Wieczorem 21.09. w Białymstoku odbyło się spotkanie z Markiem Strzałkowskim, terapeutą i organizatorem kursów runicznych. W przytulnej atmosferze Yoga Studio Marek omówił historię powstania swojej muzyki runicznej i zaprezentował wybrane utwory. W końcu opowiedział o swojej nowo wydanej książce: „Chcąc poznać i zrozumieć runy… Runy w życiu i terapii”.

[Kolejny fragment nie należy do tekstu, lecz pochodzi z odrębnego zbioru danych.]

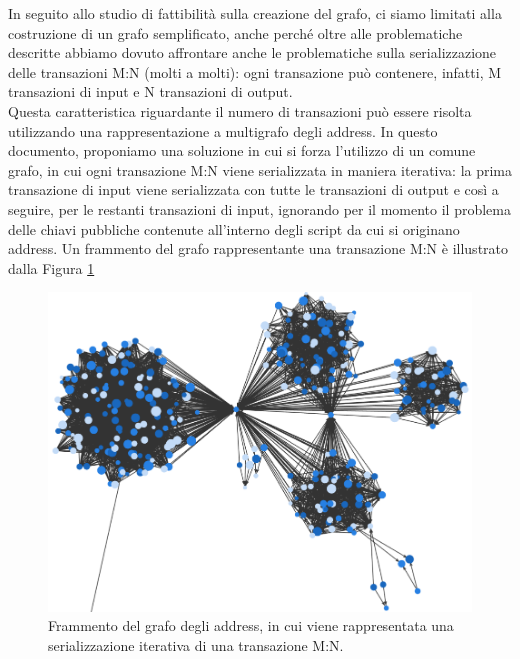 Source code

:  In seguito allo studio di fattibilità sulla creazione del grafo, ci siamo limitati alla costruzione di un grafo semplificato, anche perché oltre alle problematiche descritte abbiamo dovuto affrontare anche le problematiche sulla serializzazione delle transazioni M:N (molti a molti): ogni transazione può contenere, infatti, M transazioni di input e N transazioni di output.\\
 Questa caratteristica riguardante il numero di transazioni può essere risolta utilizzando una rappresentazione a multigrafo degli address.
 In questo documento, proponiamo una soluzione in cui si forza l'utilizzo di un comune grafo, in cui ogni transazione M:N viene serializzata in maniera iterativa: la prima transazione di input viene serializzata con tutte le transazioni di output e così a seguire, per le restanti transazioni di input, ignorando per il momento il problema delle chiavi pubbliche contenute all'interno degli script da cui si originano address.
 Un frammento del grafo rappresentante una transazione M:N è illustrato dalla Figura \ref{fig:iterativeAddTx}

\begin{figure}
\centering
 \includegraphics[scale=0.35]{images/demo/iterationTx.png}
 \caption{Frammento del grafo degli address, in cui viene rappresentata una serializzazione iterativa di una transazione M:N.}
 \label{fig:iterativeAddTx}
\end{figure}

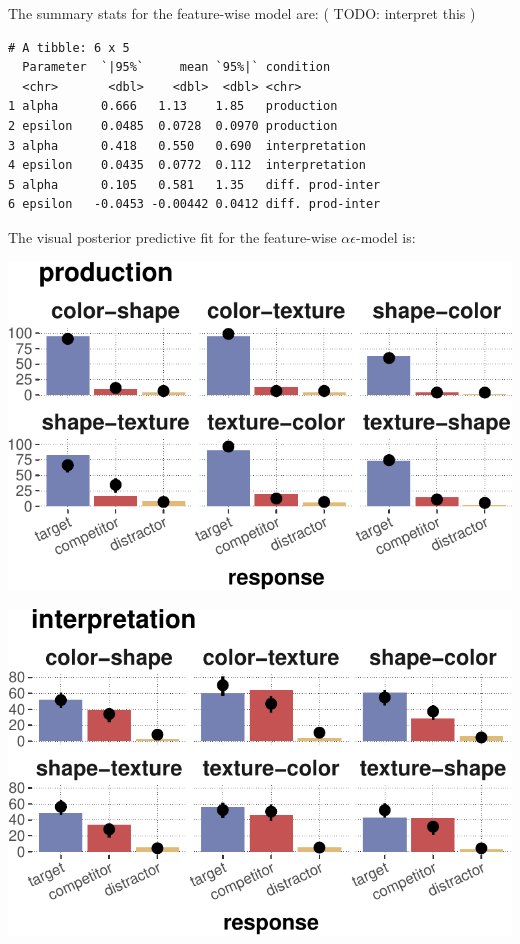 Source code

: \documentclass{article}
\begin{document}
The summary stats for the feature-wise model are: ( { TODO: interpret
this })

\begin{verbatim}
# A tibble: 6 x 5
  Parameter  `|95%`     mean `95%|` condition
  <chr>       <dbl>    <dbl>  <dbl> <chr>
1 alpha      0.666   1.13    1.85   production
2 epsilon    0.0485  0.0728  0.0970 production
3 alpha      0.418   0.550   0.690  interpretation
4 epsilon    0.0435  0.0772  0.112  interpretation
5 alpha      0.105   0.581   1.35   diff. prod-inter
6 epsilon   -0.0453 -0.00442 0.0412 diff. prod-inter
\end{verbatim}

The visual posterior predictive fit for the feature-wise
\(\alpha\epsilon\)-model is:

\includegraphics{00-pics/PPC-features-1.pdf}

\includegraphics{00-pics/PPC-features-2.pdf}
\end{document}
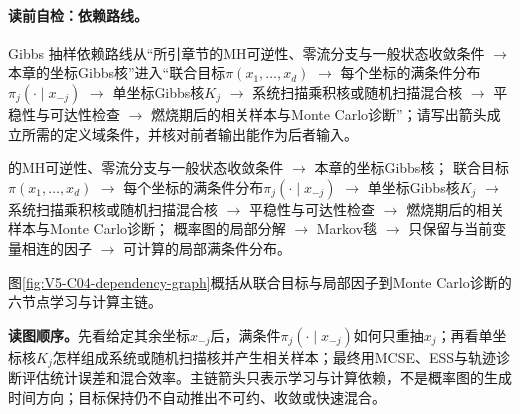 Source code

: \label{struct:V5-C04-CH04}
\paragraph{读前自检：依赖路线。}Gibbs 抽样依赖路线从“所引章节的MH可逆性、零流分支与一般状态收敛条件 $\to$ 本章的坐标Gibbs核”进入“联合目标$\pi(x_1,\ldots,x_d)$ $\to$ 每个坐标的满条件分布$\pi_j(\cdot\mid x_{-j})$ $\to$ 单坐标Gibbs核$K_j$ $\to$ 系统扫描乘积核或随机扫描混合核 $\to$ 平稳性与可达性检查 $\to$ 燃烧期后的相关样本与Monte Carlo诊断”；请写出箭头成立所需的定义域条件，并核对前者输出能作为后者输入。\par

\begin{dependencybox}
的MH可逆性、零流分支与一般状态收敛条件 $\to$ 本章的坐标Gibbs核；
联合目标$\pi(x_1,\ldots,x_d)$
$\to$ 每个坐标的满条件分布$\pi_j(\cdot\mid x_{-j})$
$\to$ 单坐标Gibbs核$K_j$
$\to$ 系统扫描乘积核或随机扫描混合核
$\to$ 平稳性与可达性检查
$\to$ 燃烧期后的相关样本与Monte Carlo诊断；
概率图的局部分解
$\to$ Markov毯
$\to$ 只保留与当前变量相连的因子
$\to$ 可计算的局部满条件分布。
\end{dependencybox}
图\ref{fig:V5-C04-dependency-graph}概括从联合目标与局部因子到Monte Carlo诊断的六节点学习与计算主链。

\FloatBarrier
\noindent\textbf{读图顺序。}先看给定其余坐标$x_{-j}$后，满条件$\pi_j(\cdot\mid x_{-j})$如何只重抽$x_j$；再看单坐标核$K_j$怎样组成系统或随机扫描核并产生相关样本；最终用MCSE、ESS与轨迹诊断评估统计误差和混合效率。主链箭头只表示学习与计算依赖，不是概率图的生成时间方向；目标保持仍不自动推出不可约、收敛或快速混合。\par

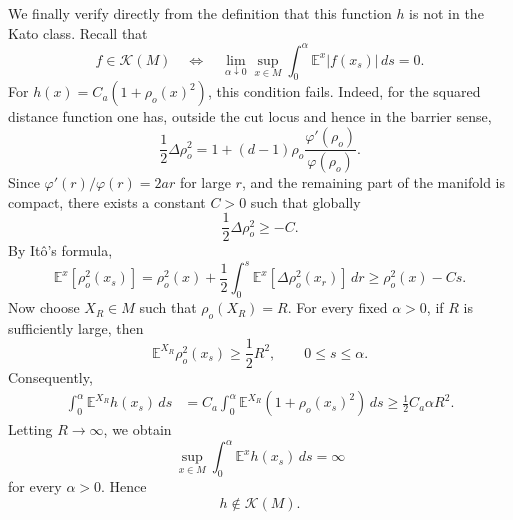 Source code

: \documentclass[11pt,twoside, reqno]{article}
\def\r{\right}
\def\l{\left}
\newcommand\1{\mathbbm{1}}
\theoremstyle{definition}
\numberwithin{equation}{section}
\begin{document}
We finally verify directly from the definition that this function \(h\) is not
in the Kato class. Recall that
\[
        f\in\mathcal K(M)
        \quad\Longleftrightarrow\quad
        \lim_{\alpha\downarrow0}
        \sup_{x\in M}
        \int_0^\alpha
        \mathbb E^x |f(x_s)|\,ds
        =
        0.
\]
For \(h(x)=C_a(1+\rho_o(x)^2)\), this condition fails. Indeed, for the squared
distance function one has, outside the cut locus and hence in the barrier
sense,
\[
        \frac12\Delta \rho_o^2
        =
        1+(d-1)\rho_o\frac{\varphi'(\rho_o)}{\varphi(\rho_o)}.
\]
Since \(\varphi'(r)/\varphi(r)=2ar\) for large \(r\), and the remaining part of
the manifold is compact, there exists a constant \(C>0\) such that globally
\[
        \frac12\Delta \rho_o^2\geq -C.
\]
By It\^o's formula,
\[
        \mathbb E^x \l[ \rho_o^2(x_s)\r]
        =
        \rho_o^2(x)+
       \frac12 \int_0^s
       \mathbb E^x\l[ \Delta  \rho_o^2(x_r)\r] \,dr
        \geq
        \rho_o^2(x)-Cs.
\]
Now choose \(X_R\in M\) such that \(\rho_o(X_R)=R\). For every fixed
\(\alpha>0\), if \(R\) is sufficiently large, then
\[
        \mathbb E^{X_R}\rho_o^2(x_s)
        \geq
        \frac12 R^2,
        \qquad 0\leq s\leq \alpha.
\]
Consequently,
\[
\begin{aligned}
\int_0^\alpha
\mathbb E^{X_R} h(x_s)\,ds
&=
C_a\int_0^\alpha
\mathbb E^{X_R}
\left(1+\rho_o(x_s)^2\right)\,ds  \geq
\frac12 C_a\alpha R^2.
\end{aligned}
\]
Letting \(R\to\infty\), we obtain
\[
        \sup_{x\in M}
        \int_0^\alpha
        \mathbb E^x h(x_s)\,ds
        =
        \infty
\]
for every \(\alpha>0\). Hence
\[
        h\notin\mathcal K(M).
\]
\end{document}
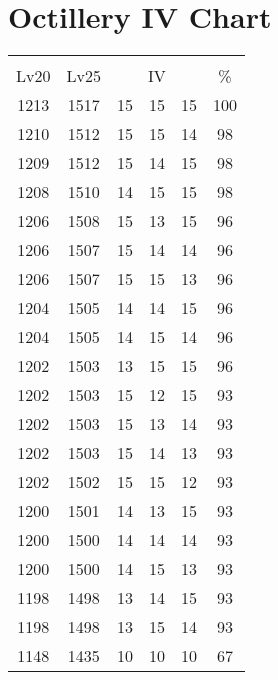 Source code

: \documentclass{article}%
\begin{document}
%
\normalsize%
\section{Octillery IV Chart}%
\label{sec:Octillery IV Chart}%
\renewcommand{\arraystretch}{1.5}%
\begin{tabular}{|c|c|c|c|c|c|}%
\hline%
\multicolumn{6}{|c|}{\textcolor{white}{ 
\linebreak{Octillery}
}%
\cellcolor{black}}\\%
\multicolumn{1}{|c}{Lv20}&\multicolumn{1}{c|}{Lv25}&\multicolumn{3}{c|}{IV}&\multicolumn{1}{|c|}{\%}\\%
\hline%
\rowcolor{color100}%
1213&1517&15&15&15&100\\%
\hline%
\rowcolor{color98}%
1210&1512&15&15&14&98\\%
\hline%
\rowcolor{color98}%
1209&1512&15&14&15&98\\%
\hline%
\rowcolor{color98}%
1208&1510&14&15&15&98\\%
\hline%
\rowcolor{color96}%
1206&1508&15&13&15&96\\%
\hline%
\rowcolor{color96}%
1206&1507&15&14&14&96\\%
\hline%
\rowcolor{color96}%
1206&1507&15&15&13&96\\%
\hline%
\rowcolor{color96}%
1204&1505&14&14&15&96\\%
\hline%
\rowcolor{color96}%
1204&1505&14&15&14&96\\%
\hline%
\rowcolor{color96}%
1202&1503&13&15&15&96\\%
\hline%
\rowcolor{color93}%
1202&1503&15&12&15&93\\%
\hline%
\rowcolor{color93}%
1202&1503&15&13&14&93\\%
\hline%
\rowcolor{color93}%
1202&1503&15&14&13&93\\%
\hline%
\rowcolor{color93}%
1202&1502&15&15&12&93\\%
\hline%
\rowcolor{color93}%
1200&1501&14&13&15&93\\%
\hline%
\rowcolor{color93}%
1200&1500&14&14&14&93\\%
\hline%
\rowcolor{color93}%
1200&1500&14&15&13&93\\%
\hline%
\rowcolor{color93}%
1198&1498&13&14&15&93\\%
\hline%
\rowcolor{color93}%
1198&1498&13&15&14&93\\%
\hline%
\rowcolor{color91}%
1148&1435&10&10&10&67\\%
\end{tabular}

%
\end{document}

Jak na początku wydawał się bardem wyśpiewującym runy, i tak opowiadając stał się bardem jak za dawnych czasów, brakowało jedynie gwieździstego nieba i ogniska, którego substytutem stała się mała lampka stojąca na stole :). Omówił, czym jego książka różni się od tytułów obecnie dostępnych i o tym, jakie tematy porusza. Opowiedział też historie związane z powstaniem run, a jak ktoś ciekawie opowiada, wiedza sama wchodzi do głowy… Marek poprowadził również medytację obfitości z runą FEHU, przy muzyce poświęconej medytacji z tą właśnie runą. Energia runy FEHU pojawiła się w moim świecie, i niestety, czas już było zakończyć medytację :( Na pociechę informacja, że medytacje z poszczególnymi runami opisanymi w książce pojawią się niedługo na płytach, z muzycznym podkładem. Na koniec każdy z uczestników spotkania otrzymał od Marka prezent – płytę z jego singlem „Hagalaz” :) I było trochę ciekawostek, jak np. wykorzystywanie run przez Hitlera w trakcie II wojny światowej… I rozpoznawanie swojej runy urodzeniowej…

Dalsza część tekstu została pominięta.